◆ What to produce: Pictures do not belong in the copy; restate the records below word for word.

◆ Data shown:

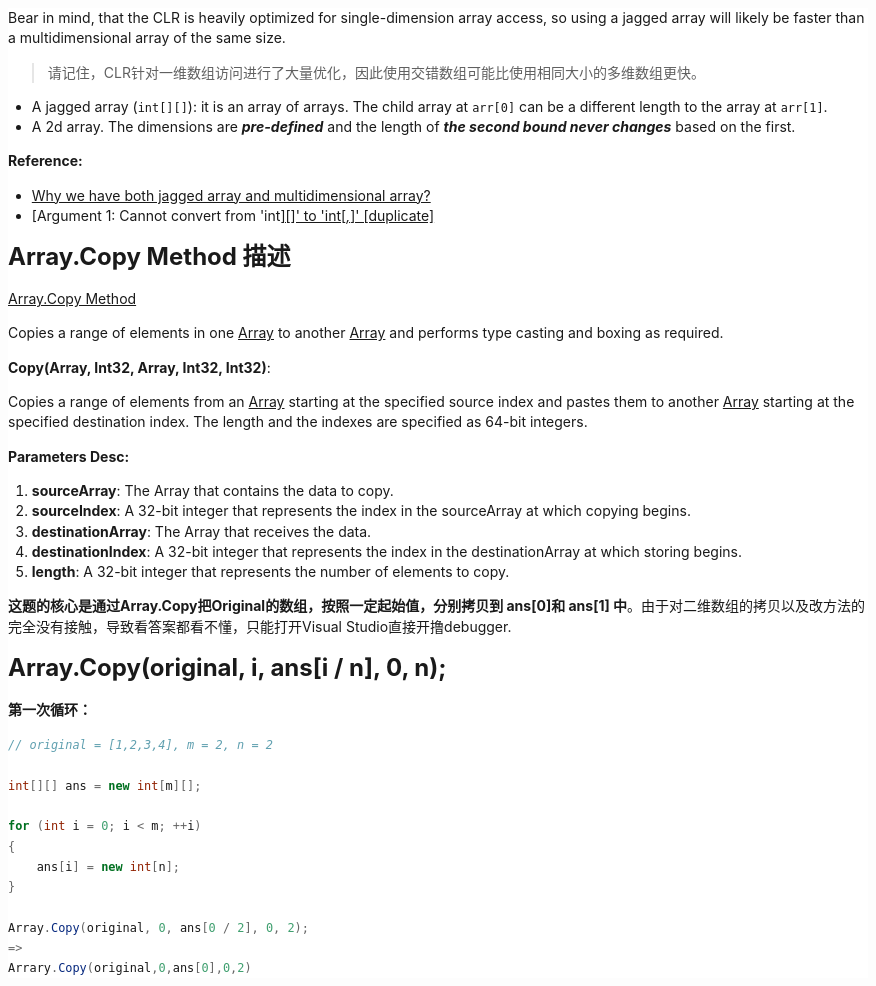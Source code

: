 Bear in mind, that the CLR is heavily optimized for single-dimension array access, so using a jagged array will likely be faster than a multidimensional array of the same size.

> 请记住，CLR针对一维数组访问进行了大量优化，因此使用交错数组可能比使用相同大小的多维数组更快。



-  A jagged array (`int[][]`): it is an array of arrays. The child array at `arr[0]` can be a different length to the array at `arr[1]`.
- A 2d array. The dimensions are ***pre-defined*** and the length of ***the second bound never changes*** based on the first.



**Reference:**

- [Why we have both jagged array and multidimensional array?](https://stackoverflow.com/questions/4648914/why-we-have-both-jagged-array-and-multidimensional-array)
- [Argument 1: Cannot convert from 'int[\][]' to 'int[*,*]' [duplicate]](https://stackoverflow.com/questions/57346143/argument-1-cannot-convert-from-int-to-int)



<font size =5> **Array.Copy Method 描述** </font>

[Array.Copy Method](https://docs.microsoft.com/en-us/dotnet/api/system.array.copy?view=net-6.0#System_Array_Copy_System_Array_System_Int32_System_Array_System_Int32_System_Int32_)

Copies a range of elements in one [Array](https://docs.microsoft.com/en-us/dotnet/api/system.array?view=net-6.0) to another [Array](https://docs.microsoft.com/en-us/dotnet/api/system.array?view=net-6.0) and performs type casting and boxing as required.



**Copy(Array, Int32, Array, Int32, Int32)**:

Copies a range of elements from an [Array](https://docs.microsoft.com/en-us/dotnet/api/system.array?view=net-6.0) starting at the specified source index and pastes them to another [Array](https://docs.microsoft.com/en-us/dotnet/api/system.array?view=net-6.0) starting at the specified destination index. The length and the indexes are specified as 64-bit integers.

**Parameters Desc:**

1. **sourceArray**: The Array that contains the data to copy.
 1. **sourceIndex**: A 32-bit integer that represents the index in the sourceArray at which copying begins.
 1. **destinationArray**: The Array that receives the data.
 1. **destinationIndex**: A 32-bit integer that represents the index in the destinationArray at which storing begins.
 1. **length**: A 32-bit integer that represents the number of elements to copy.



**这题的核心是通过Array.Copy把Original的数组，按照一定起始值，分别拷贝到 ans[0]和  ans[1] 中**。由于对二维数组的拷贝以及改方法的完全没有接触，导致看答案都看不懂，只能打开Visual Studio直接开撸debugger.



<font size =5>**Array.Copy(original, i, ans[i / n], 0, n);** </font>

**第一次循环：**

```c#
// original = [1,2,3,4], m = 2, n = 2

int[][] ans = new int[m][];

for (int i = 0; i < m; ++i)
{
    ans[i] = new int[n];
}

Array.Copy(original, 0, ans[0 / 2], 0, 2);
=>
Arrary.Copy(original,0,ans[0],0,2)
```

◆ Final answer:
Source code

: Bear in mind, that the CLR is heavily optimized for single-dimension array access, so using a jagged array will likely be faster than a multidimensional array of the same size.

> 请记住，CLR针对一维数组访问进行了大量优化，因此使用交错数组可能比使用相同大小的多维数组更快。



-  A jagged array (`int[][]`): it is an array of arrays. The child array at `arr[0]` can be a different length to the array at `arr[1]`.
- A 2d array. The dimensions are ***pre-defined*** and the length of ***the second bound never changes*** based on the first.



**Reference:**

- [Why we have both jagged array and multidimensional array?](https://stackoverflow.com/questions/4648914/why-we-have-both-jagged-array-and-multidimensional-array)
- [Argument 1: Cannot convert from 'int[\][]' to 'int[*,*]' [duplicate]](https://stackoverflow.com/questions/57346143/argument-1-cannot-convert-from-int-to-int)



<font size =5> **Array.Copy Method 描述** </font>

[Array.Copy Method](https://docs.microsoft.com/en-us/dotnet/api/system.array.copy?view=net-6.0#System_Array_Copy_System_Array_System_Int32_System_Array_System_Int32_System_Int32_)

Copies a range of elements in one [Array](https://docs.microsoft.com/en-us/dotnet/api/system.array?view=net-6.0) to another [Array](https://docs.microsoft.com/en-us/dotnet/api/system.array?view=net-6.0) and performs type casting and boxing as required.



**Copy(Array, Int32, Array, Int32, Int32)**:

Copies a range of elements from an [Array](https://docs.microsoft.com/en-us/dotnet/api/system.array?view=net-6.0) starting at the specified source index and pastes them to another [Array](https://docs.microsoft.com/en-us/dotnet/api/system.array?view=net-6.0) starting at the specified destination index. The length and the indexes are specified as 64-bit integers.

**Parameters Desc:**

1. **sourceArray**: The Array that contains the data to copy.
 1. **sourceIndex**: A 32-bit integer that represents the index in the sourceArray at which copying begins.
 1. **destinationArray**: The Array that receives the data.
 1. **destinationIndex**: A 32-bit integer that represents the index in the destinationArray at which storing begins.
 1. **length**: A 32-bit integer that represents the number of elements to copy.



**这题的核心是通过Array.Copy把Original的数组，按照一定起始值，分别拷贝到 ans[0]和  ans[1] 中**。由于对二维数组的拷贝以及改方法的完全没有接触，导致看答案都看不懂，只能打开Visual Studio直接开撸debugger.



<font size =5>**Array.Copy(original, i, ans[i / n], 0, n);** </font>

**第一次循环：**

```c#
// original = [1,2,3,4], m = 2, n = 2

int[][] ans = new int[m][];

for (int i = 0; i < m; ++i)
{
    ans[i] = new int[n];
}

Array.Copy(original, 0, ans[0 / 2], 0, 2);
=>
Arrary.Copy(original,0,ans[0],0,2)
```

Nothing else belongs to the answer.